> **What the task asks**
An exact copy of the lines from the one containing "但王崎却没有进一步的动作，而" through the final line of the records is the only acceptable answer.

[[ Data shown, beginning ]]

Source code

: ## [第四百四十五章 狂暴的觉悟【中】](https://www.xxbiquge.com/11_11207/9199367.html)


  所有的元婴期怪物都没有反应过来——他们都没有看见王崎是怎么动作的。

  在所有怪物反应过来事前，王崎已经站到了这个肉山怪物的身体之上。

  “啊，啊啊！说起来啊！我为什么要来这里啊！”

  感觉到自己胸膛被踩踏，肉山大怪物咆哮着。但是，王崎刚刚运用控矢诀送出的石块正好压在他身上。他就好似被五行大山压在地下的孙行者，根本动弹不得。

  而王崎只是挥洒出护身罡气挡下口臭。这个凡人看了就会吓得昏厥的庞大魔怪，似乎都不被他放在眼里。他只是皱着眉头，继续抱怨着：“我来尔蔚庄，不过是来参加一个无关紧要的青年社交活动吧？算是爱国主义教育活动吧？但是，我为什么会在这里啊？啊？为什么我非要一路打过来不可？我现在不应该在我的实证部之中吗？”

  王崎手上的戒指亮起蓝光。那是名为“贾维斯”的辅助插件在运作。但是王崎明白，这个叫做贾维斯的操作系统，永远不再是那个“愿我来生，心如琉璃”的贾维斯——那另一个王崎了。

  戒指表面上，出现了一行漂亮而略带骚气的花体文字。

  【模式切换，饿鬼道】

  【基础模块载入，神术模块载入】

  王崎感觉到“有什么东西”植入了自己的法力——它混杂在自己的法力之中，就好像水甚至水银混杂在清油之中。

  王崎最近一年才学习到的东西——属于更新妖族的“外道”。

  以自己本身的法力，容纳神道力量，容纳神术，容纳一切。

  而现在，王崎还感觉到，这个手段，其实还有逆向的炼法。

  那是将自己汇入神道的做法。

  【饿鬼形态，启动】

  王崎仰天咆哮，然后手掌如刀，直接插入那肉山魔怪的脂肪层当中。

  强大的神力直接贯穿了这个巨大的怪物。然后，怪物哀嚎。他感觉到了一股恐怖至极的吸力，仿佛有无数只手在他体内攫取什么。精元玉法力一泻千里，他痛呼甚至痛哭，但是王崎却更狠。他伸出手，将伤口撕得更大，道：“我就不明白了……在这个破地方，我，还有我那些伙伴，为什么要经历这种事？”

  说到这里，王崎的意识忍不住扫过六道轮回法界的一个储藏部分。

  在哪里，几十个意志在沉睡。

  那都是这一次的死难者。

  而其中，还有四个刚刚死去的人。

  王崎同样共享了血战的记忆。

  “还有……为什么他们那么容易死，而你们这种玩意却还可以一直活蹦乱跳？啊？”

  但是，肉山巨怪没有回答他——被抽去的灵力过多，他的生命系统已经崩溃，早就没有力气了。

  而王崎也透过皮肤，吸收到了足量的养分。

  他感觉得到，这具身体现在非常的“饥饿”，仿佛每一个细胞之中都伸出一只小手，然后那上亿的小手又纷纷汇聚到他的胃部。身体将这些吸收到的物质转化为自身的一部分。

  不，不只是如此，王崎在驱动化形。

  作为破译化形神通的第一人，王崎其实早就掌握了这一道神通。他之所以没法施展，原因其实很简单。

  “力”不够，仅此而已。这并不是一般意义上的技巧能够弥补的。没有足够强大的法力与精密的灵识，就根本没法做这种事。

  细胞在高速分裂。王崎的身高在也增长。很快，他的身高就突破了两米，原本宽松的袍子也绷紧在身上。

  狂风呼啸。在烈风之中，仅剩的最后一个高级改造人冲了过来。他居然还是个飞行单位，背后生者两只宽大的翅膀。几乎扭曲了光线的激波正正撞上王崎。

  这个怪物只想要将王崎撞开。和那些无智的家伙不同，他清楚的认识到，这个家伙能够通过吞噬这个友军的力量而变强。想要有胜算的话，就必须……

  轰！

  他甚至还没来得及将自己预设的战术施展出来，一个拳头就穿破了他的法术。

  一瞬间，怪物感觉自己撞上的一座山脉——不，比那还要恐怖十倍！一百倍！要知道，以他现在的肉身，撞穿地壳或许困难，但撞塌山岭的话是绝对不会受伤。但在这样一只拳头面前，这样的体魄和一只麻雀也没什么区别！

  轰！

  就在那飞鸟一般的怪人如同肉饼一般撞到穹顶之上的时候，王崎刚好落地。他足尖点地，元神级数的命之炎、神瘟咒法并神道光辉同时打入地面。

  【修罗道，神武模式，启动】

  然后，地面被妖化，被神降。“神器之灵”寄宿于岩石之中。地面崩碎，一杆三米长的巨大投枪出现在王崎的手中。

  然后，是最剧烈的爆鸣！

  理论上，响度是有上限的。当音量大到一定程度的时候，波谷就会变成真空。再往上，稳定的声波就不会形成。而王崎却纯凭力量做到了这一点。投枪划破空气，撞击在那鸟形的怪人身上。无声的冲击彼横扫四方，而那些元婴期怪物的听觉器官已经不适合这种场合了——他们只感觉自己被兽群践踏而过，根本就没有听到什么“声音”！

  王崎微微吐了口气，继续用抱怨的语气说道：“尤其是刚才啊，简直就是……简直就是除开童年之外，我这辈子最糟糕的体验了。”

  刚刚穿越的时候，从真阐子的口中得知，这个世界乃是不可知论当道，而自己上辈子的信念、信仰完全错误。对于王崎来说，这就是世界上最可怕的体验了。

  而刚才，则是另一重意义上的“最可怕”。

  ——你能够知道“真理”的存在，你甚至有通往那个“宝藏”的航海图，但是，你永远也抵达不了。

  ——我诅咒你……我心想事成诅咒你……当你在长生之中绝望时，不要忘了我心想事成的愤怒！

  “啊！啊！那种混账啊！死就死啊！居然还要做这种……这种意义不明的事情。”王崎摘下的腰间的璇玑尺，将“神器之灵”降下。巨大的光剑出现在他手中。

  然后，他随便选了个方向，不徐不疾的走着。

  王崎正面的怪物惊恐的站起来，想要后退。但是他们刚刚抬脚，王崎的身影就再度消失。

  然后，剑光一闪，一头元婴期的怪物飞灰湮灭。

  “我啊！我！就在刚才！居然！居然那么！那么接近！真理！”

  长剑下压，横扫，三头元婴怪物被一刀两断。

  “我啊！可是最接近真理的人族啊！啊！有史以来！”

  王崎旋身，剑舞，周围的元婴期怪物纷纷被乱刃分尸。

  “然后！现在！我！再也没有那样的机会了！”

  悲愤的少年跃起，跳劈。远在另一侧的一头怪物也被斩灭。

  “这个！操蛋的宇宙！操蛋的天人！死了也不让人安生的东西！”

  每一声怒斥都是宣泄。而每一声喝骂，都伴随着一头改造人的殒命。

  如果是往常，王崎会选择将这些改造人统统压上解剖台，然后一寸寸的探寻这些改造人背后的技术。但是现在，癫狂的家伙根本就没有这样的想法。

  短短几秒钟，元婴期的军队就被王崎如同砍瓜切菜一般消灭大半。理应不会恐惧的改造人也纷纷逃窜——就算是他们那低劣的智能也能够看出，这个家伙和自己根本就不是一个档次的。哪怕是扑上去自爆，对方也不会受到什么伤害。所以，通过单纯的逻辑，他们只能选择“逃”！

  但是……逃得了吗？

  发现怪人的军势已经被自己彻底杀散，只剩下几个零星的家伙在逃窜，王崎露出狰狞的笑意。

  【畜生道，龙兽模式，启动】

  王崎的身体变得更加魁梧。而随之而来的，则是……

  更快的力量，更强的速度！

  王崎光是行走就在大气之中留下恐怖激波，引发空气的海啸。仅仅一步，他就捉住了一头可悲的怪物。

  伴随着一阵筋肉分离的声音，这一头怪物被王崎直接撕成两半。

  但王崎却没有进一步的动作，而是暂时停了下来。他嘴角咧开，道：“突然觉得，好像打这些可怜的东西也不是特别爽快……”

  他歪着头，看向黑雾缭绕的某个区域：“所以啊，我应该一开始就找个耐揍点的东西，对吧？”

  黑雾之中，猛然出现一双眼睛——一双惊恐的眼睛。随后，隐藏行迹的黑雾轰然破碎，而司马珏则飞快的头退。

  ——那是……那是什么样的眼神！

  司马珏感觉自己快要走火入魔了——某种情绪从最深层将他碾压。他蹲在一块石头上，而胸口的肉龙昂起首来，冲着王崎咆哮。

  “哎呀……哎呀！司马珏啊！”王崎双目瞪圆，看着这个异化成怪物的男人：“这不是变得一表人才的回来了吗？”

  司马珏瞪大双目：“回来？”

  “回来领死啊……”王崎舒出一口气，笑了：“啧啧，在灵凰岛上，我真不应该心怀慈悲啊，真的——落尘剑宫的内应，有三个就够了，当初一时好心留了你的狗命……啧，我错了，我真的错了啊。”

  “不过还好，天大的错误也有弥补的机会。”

[[ Data shown, end ]]

> **Reply**
  但王崎却没有进一步的动作，而是暂时停了下来。他嘴角咧开，道：“突然觉得，好像打这些可怜的东西也不是特别爽快……”

  他歪着头，看向黑雾缭绕的某个区域：“所以啊，我应该一开始就找个耐揍点的东西，对吧？”

  黑雾之中，猛然出现一双眼睛——一双惊恐的眼睛。随后，隐藏行迹的黑雾轰然破碎，而司马珏则飞快的头退。

  ——那是……那是什么样的眼神！

  司马珏感觉自己快要走火入魔了——某种情绪从最深层将他碾压。他蹲在一块石头上，而胸口的肉龙昂起首来，冲着王崎咆哮。

  “哎呀……哎呀！司马珏啊！”王崎双目瞪圆，看着这个异化成怪物的男人：“这不是变得一表人才的回来了吗？”

  司马珏瞪大双目：“回来？”

  “回来领死啊……”王崎舒出一口气，笑了：“啧啧，在灵凰岛上，我真不应该心怀慈悲啊，真的——落尘剑宫的内应，有三个就够了，当初一时好心留了你的狗命……啧，我错了，我真的错了啊。”

  “不过还好，天大的错误也有弥补的机会。”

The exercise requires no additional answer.